Upgrade CentOS from 6.10 to at least 6.4

Discussion in 'Server Operation' started by Wayne Eaton, May 19, 2022.

  1. Wayne Eaton

    Wayne Eaton New Member

    New to Linux. Inherited an application server running Drupal on CentOS 6.10. Running as a virtual machine on Hyper-V 2016. In order to get my backups working on this CentOS box, I have to upgrade at least to CentOS 6.4. I have never upgraded a Linux box with an application running on it. Can I do an in-place upgrade? I feel my Drupal app could fail because I assume other apps like PHP, etc. will be upgraded as well or do these all run independently of the OS? I see most upgrade documents online have to just run yum-update but I assume that will take me to the latest and greatest which I would guess would really break my Drupal app. Can I upgrade from 6.10 to 6.4 only? How would you do that? Not familiar really with the Drupal installation either so I'm kind of in a quandary on the best way to approach this. I did reach out to a Drupal developers group and they said they don't do this kind of upgrade.
     
  2. Taleman

    Taleman Well-Known Member HowtoForge Supporter

    Are you writing the version numbers wrong? Surely version 6.4 is older than 6.10. (i.e. 4 < 10).
    If you have virtual machines, create a new host, install the OS version you need, then copy that Drupal application to this new host. Test until it works, then move the new host to production. I would not use ancient 6.x CentOS versions anymore.
    Usually yes. I have not used Red Hat based linuxes since 1995, so can not advice how to do it. There are instructions available on how to do upgrades.
    This is indeed the case.
    Drupal and other PHP apps may break when the PHP version on host they are running on changes. Check before which PHP versions your Dupal supports.
     
  3. michelangelo

    michelangelo Active Member


    Are you sure that you didn't mean downgrade?
    Because CentOS 6.10 is newer than CentOS 6.4, just for the record.

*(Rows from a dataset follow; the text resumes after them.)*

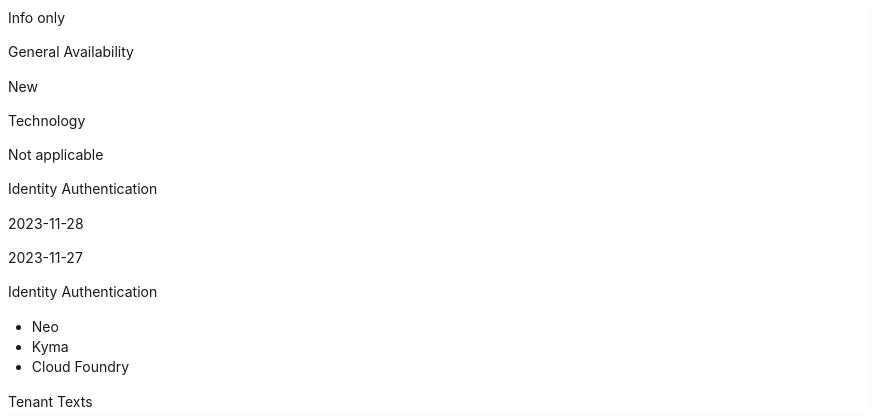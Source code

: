 </td>
<td valign="top">

Info only

</td>
<td valign="top">

General Availability

</td>
<td valign="top">

New

</td>
<td valign="top">

Technology

</td>
<td valign="top">

Not applicable

</td>
<td valign="top">

Identity Authentication

</td>
<td valign="top">

2023-11-28

</td>
<td valign="top">

2023-11-27

</td>
</tr>
<tr>
<td valign="top">

Identity Authentication 

</td>
<td valign="top">

-   Neo
-   Kyma
-   Cloud Foundry



</td>
<td valign="top">

Tenant Texts

</td>
<td valign="top">
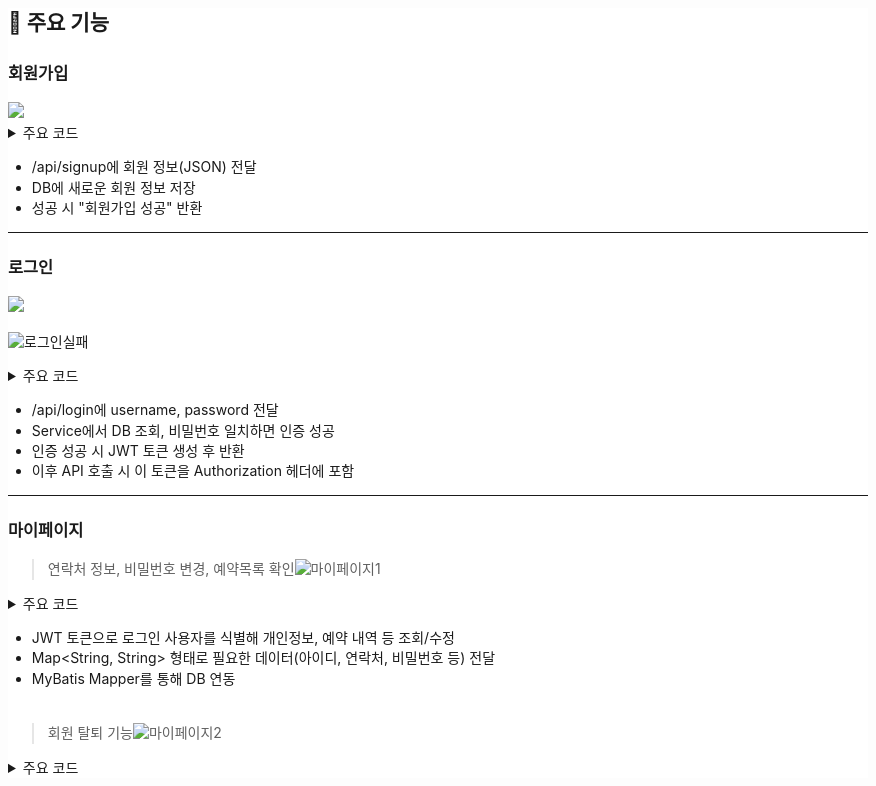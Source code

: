 ## 🌟 주요 기능

### 회원가입

<img width="100%" src="https://github.com/user-attachments/assets/2e6643dd-889a-4b21-8f3c-a48259e77aea"/>



<details><summary> 주요 코드
</summary></details>

- /api/signup에 회원 정보(JSON) 전달
- DB에 새로운 회원 정보 저장
- 성공 시 "회원가입 성공" 반환

---


### 로그인


<img width="100%" src="https://github.com/user-attachments/assets/8c3171b0-738e-40ac-8dfa-d8a86fc5d3c8"/>

![로그인실패](https://github.com/user-attachments/assets/d33f2f82-ffd3-4a96-ac84-a9df7ab1375d)


<details><summary> 주요 코드
</summary></details>

- /api/login에 username, password 전달
- Service에서 DB 조회, 비밀번호 일치하면 인증 성공
- 인증 성공 시 JWT 토큰 생성 후 반환
- 이후 API 호출 시 이 토큰을 Authorization 헤더에 포함



---


### 마이페이지

>연락처 정보, 비밀번호 변경, 예약목록 확인![마이페이지1](https://github.com/user-attachments/assets/fbee741d-ca44-44ae-b6f3-df2975876c81)
<details><summary> 주요 코드
</summary></details>

- JWT 토큰으로 로그인 사용자를 식별해 개인정보, 예약 내역 등 조회/수정
- Map<String, String> 형태로 필요한 데이터(아이디, 연락처, 비밀번호 등) 전달
- MyBatis Mapper를 통해 DB 연동
<br><br>


>회원 탈퇴 기능![마이페이지2](https://github.com/user-attachments/assets/eba02992-1498-4f94-916a-a1975b06111f)
<details><summary> 주요 코드
</summary></details>

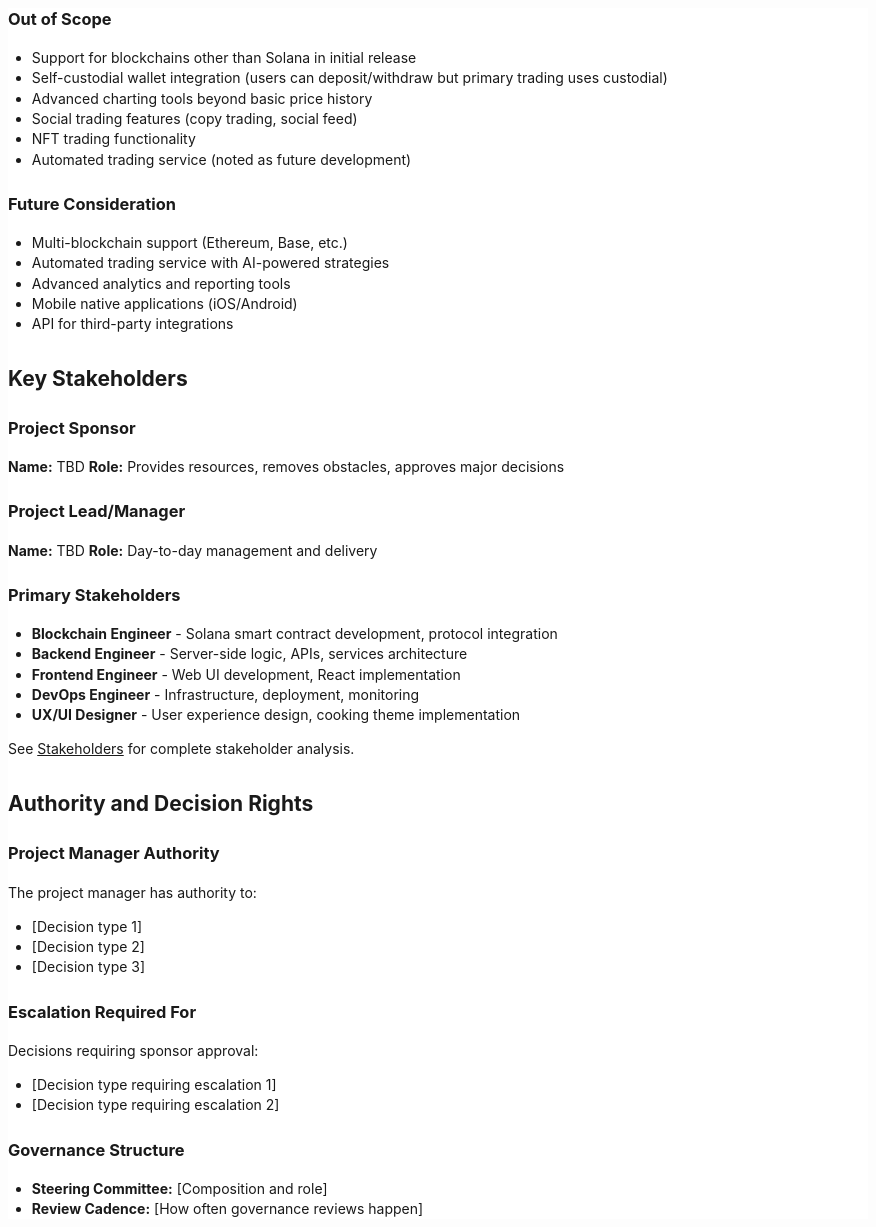 ### Out of Scope
- Support for blockchains other than Solana in initial release
- Self-custodial wallet integration (users can deposit/withdraw but primary trading uses custodial)
- Advanced charting tools beyond basic price history
- Social trading features (copy trading, social feed)
- NFT trading functionality
- Automated trading service (noted as future development)

### Future Consideration
- Multi-blockchain support (Ethereum, Base, etc.)
- Automated trading service with AI-powered strategies
- Advanced analytics and reporting tools
- Mobile native applications (iOS/Android)
- API for third-party integrations

## Key Stakeholders

### Project Sponsor
**Name:** TBD
**Role:** Provides resources, removes obstacles, approves major decisions

### Project Lead/Manager
**Name:** TBD
**Role:** Day-to-day management and delivery

### Primary Stakeholders
- **Blockchain Engineer** - Solana smart contract development, protocol integration
- **Backend Engineer** - Server-side logic, APIs, services architecture
- **Frontend Engineer** - Web UI development, React implementation
- **DevOps Engineer** - Infrastructure, deployment, monitoring
- **UX/UI Designer** - User experience design, cooking theme implementation

See [Stakeholders](stakeholders.md) for complete stakeholder analysis.

## Authority and Decision Rights

### Project Manager Authority
The project manager has authority to:
- [Decision type 1]
- [Decision type 2]
- [Decision type 3]

### Escalation Required For
Decisions requiring sponsor approval:
- [Decision type requiring escalation 1]
- [Decision type requiring escalation 2]

### Governance Structure
- **Steering Committee:** [Composition and role]
- **Review Cadence:** [How often governance reviews happen]
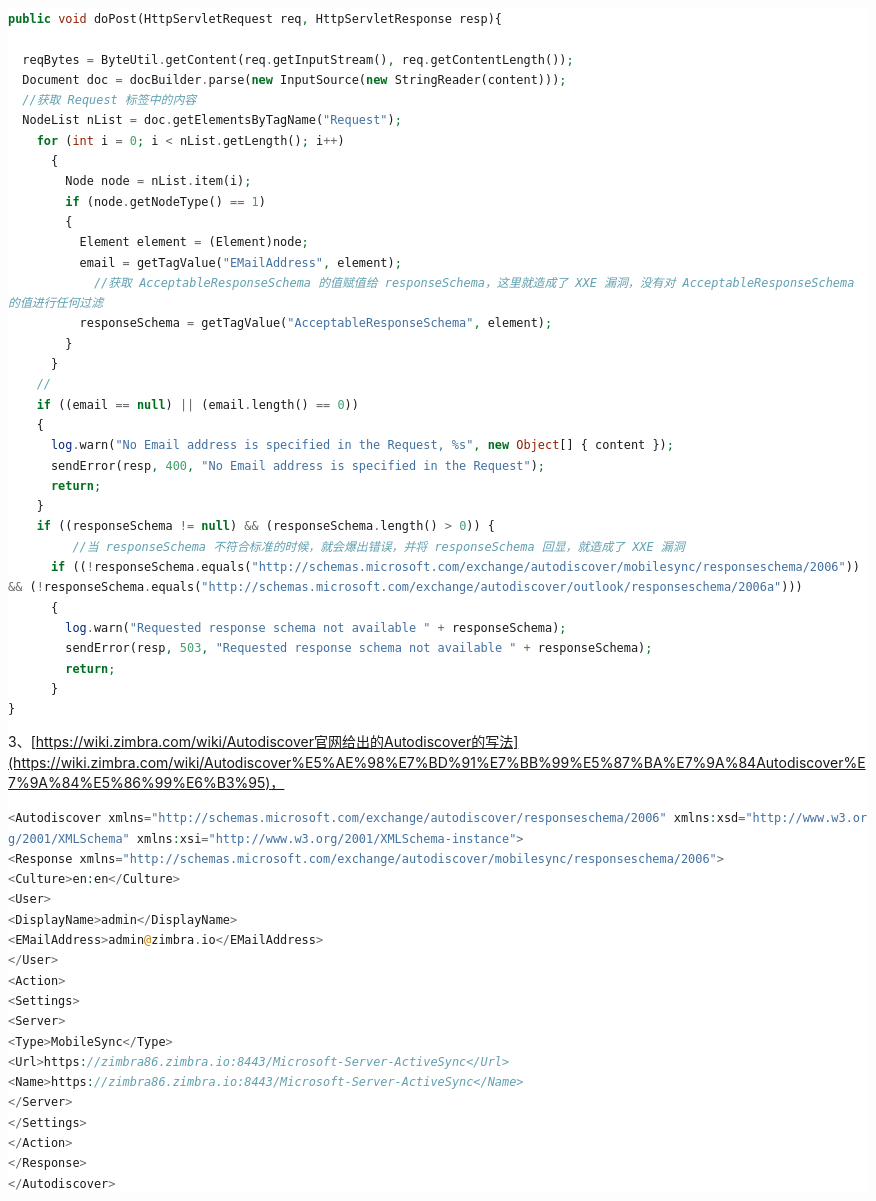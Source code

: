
 ```php
public void doPost(HttpServletRequest req, HttpServletResponse resp){

  reqBytes = ByteUtil.getContent(req.getInputStream(), req.getContentLength());
  Document doc = docBuilder.parse(new InputSource(new StringReader(content)));
  //获取 Request 标签中的内容 
  NodeList nList = doc.getElementsByTagName("Request");
    for (int i = 0; i < nList.getLength(); i++)
      {
        Node node = nList.item(i);
        if (node.getNodeType() == 1)
        {
          Element element = (Element)node;
          email = getTagValue("EMailAddress", element);
            //获取 AcceptableResponseSchema 的值赋值给 responseSchema，这里就造成了 XXE 漏洞，没有对 AcceptableResponseSchema 的值进行任何过滤
          responseSchema = getTagValue("AcceptableResponseSchema", element);
        }
      }
    //
    if ((email == null) || (email.length() == 0))
    {
      log.warn("No Email address is specified in the Request, %s", new Object[] { content });
      sendError(resp, 400, "No Email address is specified in the Request");
      return;
    }
    if ((responseSchema != null) && (responseSchema.length() > 0)) {
         //当 responseSchema 不符合标准的时候，就会爆出错误，并将 responseSchema 回显，就造成了 XXE 漏洞
      if ((!responseSchema.equals("http://schemas.microsoft.com/exchange/autodiscover/mobilesync/responseschema/2006")) && (!responseSchema.equals("http://schemas.microsoft.com/exchange/autodiscover/outlook/responseschema/2006a")))
      {
        log.warn("Requested response schema not available " + responseSchema);
        sendError(resp, 503, "Requested response schema not available " + responseSchema);
        return;
      }
}
```

3、[https://wiki.zimbra.com/wiki/Autodiscover官网给出的Autodiscover的写法](https://wiki.zimbra.com/wiki/Autodiscover%E5%AE%98%E7%BD%91%E7%BB%99%E5%87%BA%E7%9A%84Autodiscover%E7%9A%84%E5%86%99%E6%B3%95)，

```php
<Autodiscover xmlns="http://schemas.microsoft.com/exchange/autodiscover/responseschema/2006" xmlns:xsd="http://www.w3.org/2001/XMLSchema" xmlns:xsi="http://www.w3.org/2001/XMLSchema-instance">
<Response xmlns="http://schemas.microsoft.com/exchange/autodiscover/mobilesync/responseschema/2006">
<Culture>en:en</Culture>
<User>
<DisplayName>admin</DisplayName>
<EMailAddress>admin@zimbra.io</EMailAddress>
</User>
<Action>
<Settings>
<Server>
<Type>MobileSync</Type>
<Url>https://zimbra86.zimbra.io:8443/Microsoft-Server-ActiveSync</Url>
<Name>https://zimbra86.zimbra.io:8443/Microsoft-Server-ActiveSync</Name>
</Server>
</Settings>
</Action>
</Response>
</Autodiscover>
```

    Or did you actually mean to upgrade that CentOS 6.x VM to at least CentOS 7.4?
    In-place upgrades from older RHEL bases distributions tend often to fail, especially if plenty of third-party packages have been installed.
    If it is just plain CentOS then your chances might be higher to succesfully upgrade it to 7.9.

    However, the upgrade path from CentOS 6.x to CentOS 7.x is not officially supported (only RHEL 6 to RHEL 7) and you should better have a functional backup, or working VM snapshot, just in case the in-place upgrade will fail and it will likely fail and fixing that mess is no fun.

    Perhaps it would be better to set up a new VM with a distribution of your choice that is also compatible with your Drupal installation.
    What Drupal version is running on that VM?
     
  4. Wayne Eaton

    Wayne Eaton New Member

    I think you're right - I am at 6.10. I thought 6.10 was like 6.1. Again a newbie.
     
  5. Wayne Eaton

    Wayne Eaton New Member

    Hi - yes, I'm actually on 6.10. I thought 6.10 was 6.1 - was dropping the 0. The Drupal version I'm running is 7.56 from what I can tell. I don't even know the linux file structure enough to know if I can just copy folders from one server to another and have it work. It sounds like the best option would be to create a new VM and install the newest version of CentOS and then figure out how to install Drupal and see if I can figure out where data is stored and copy it over. I just don't know if whoever set up this server installed things in 'default' locations or did something on their own. I do know the database is installed on another CentOS database server. Does Drupal store everything in the database? Maybe I just need to install Drupal again and point it there?
     
  6. michelangelo

    michelangelo Active Member

    The requirements for 7.56 should be those: https://www.drupal.org/docs/7/system-requirements
    So, setting up AlmaLinux 8 or Rocky Linux 8 should be fine if you want to follow the CentOS/RHEL path.

    Both distributions are supported with updates until 2029, so it is actually a pretty good choice for a server OS, especially if this VM is running in a local network, but Debian and others would work too. The most important part is, that you know how to maintain a linux machine.

    Well, that's indeed something that you've to find out yourself, or you'll have to hire a linux guy who knows how to figure out all that stuff.
    The general approach would be to look in /etc directory where usually all configuration files are stored and among them are also those of the webserver. When you'll look through these files, you should find the location where the Drupal website is stored. However, the default location for websites on RHEL/CentOS is /var/www and possibly in /var/www/html.

    Drupal usually stores everything in one database unless it is a highly customized setup.
    The question is, if pointing to that other VM, that seems to provide the database is sufficient?! Is that other machine also running CentOS 6 and do you need to replace/upgrade that machine as well?
     
  7. Wayne Eaton

    Wayne Eaton New Member

    Hi Michelangelo,
    Good information and I think the best way for me to learn and get more familiar with it is to make a copy of the virtual machine and then do some research and 'play' with the copy. I appreciate the insight and help!